**PROBLEM:** Identify, in the records below, every line where the string "main" appears, and copy each such line.

(Beginning of DATA SUPPLIED)

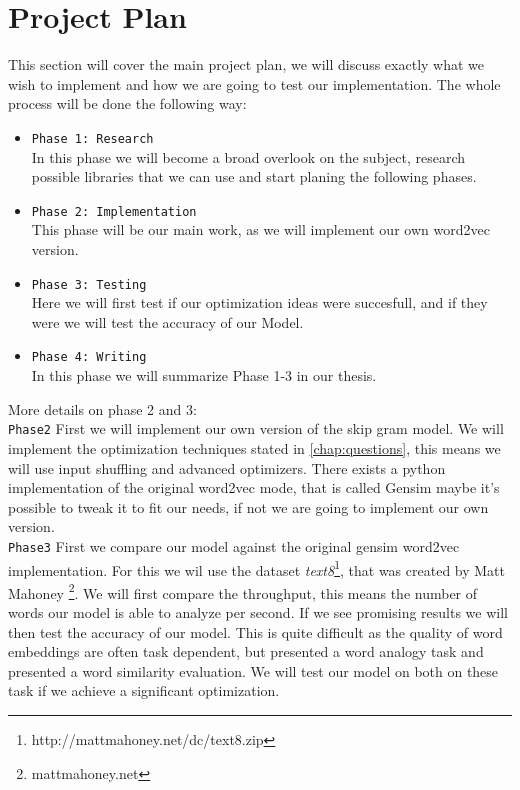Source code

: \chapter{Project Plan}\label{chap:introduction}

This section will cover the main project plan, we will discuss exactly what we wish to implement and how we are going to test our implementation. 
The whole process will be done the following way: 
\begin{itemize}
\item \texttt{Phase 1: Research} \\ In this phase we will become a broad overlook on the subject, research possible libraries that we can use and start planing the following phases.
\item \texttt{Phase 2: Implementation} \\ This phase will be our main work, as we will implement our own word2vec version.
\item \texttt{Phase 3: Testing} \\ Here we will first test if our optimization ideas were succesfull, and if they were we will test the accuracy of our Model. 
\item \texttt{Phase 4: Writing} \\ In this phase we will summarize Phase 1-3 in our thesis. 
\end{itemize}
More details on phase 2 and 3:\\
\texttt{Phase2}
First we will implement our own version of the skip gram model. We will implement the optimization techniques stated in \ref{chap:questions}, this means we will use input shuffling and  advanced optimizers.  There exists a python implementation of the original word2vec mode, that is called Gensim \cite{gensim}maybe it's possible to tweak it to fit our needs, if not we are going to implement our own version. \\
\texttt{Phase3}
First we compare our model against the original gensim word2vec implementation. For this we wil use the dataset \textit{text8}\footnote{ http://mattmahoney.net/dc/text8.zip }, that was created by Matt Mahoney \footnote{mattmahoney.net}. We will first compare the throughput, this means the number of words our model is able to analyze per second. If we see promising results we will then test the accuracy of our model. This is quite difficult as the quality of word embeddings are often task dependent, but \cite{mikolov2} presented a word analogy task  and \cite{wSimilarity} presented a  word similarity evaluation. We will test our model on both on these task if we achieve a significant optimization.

(End of DATA SUPPLIED)
(Beginning of DATA SUPPLIED)

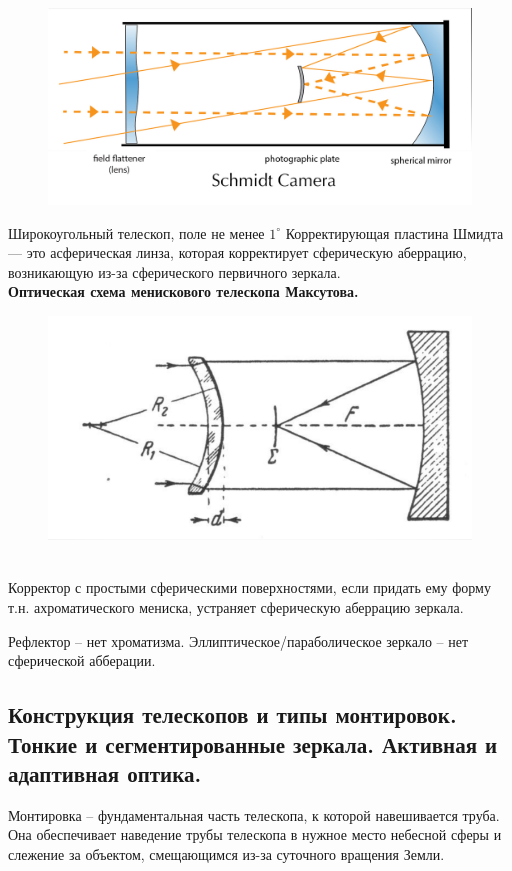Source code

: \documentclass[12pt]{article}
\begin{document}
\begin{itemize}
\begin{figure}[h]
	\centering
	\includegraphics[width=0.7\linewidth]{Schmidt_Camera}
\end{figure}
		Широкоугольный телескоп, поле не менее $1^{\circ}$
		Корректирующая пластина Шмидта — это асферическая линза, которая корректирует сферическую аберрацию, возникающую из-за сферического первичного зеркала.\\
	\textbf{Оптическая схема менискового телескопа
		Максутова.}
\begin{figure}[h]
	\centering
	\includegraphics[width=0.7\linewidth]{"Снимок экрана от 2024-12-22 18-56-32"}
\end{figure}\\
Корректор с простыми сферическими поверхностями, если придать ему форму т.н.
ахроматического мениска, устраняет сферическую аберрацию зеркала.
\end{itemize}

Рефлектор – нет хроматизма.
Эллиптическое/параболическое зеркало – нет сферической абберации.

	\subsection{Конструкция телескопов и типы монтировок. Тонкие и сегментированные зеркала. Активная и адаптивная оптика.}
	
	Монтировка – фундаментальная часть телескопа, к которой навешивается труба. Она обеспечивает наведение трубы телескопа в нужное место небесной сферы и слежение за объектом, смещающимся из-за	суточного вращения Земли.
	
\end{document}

(End of DATA SUPPLIED)

**PROBLEM SOLUTION:**
This section will cover the main project plan, we will discuss exactly what we wish to implement and how we are going to test our implementation. 
\item \texttt{Phase 2: Implementation} \\ This phase will be our main work, as we will implement our own word2vec version.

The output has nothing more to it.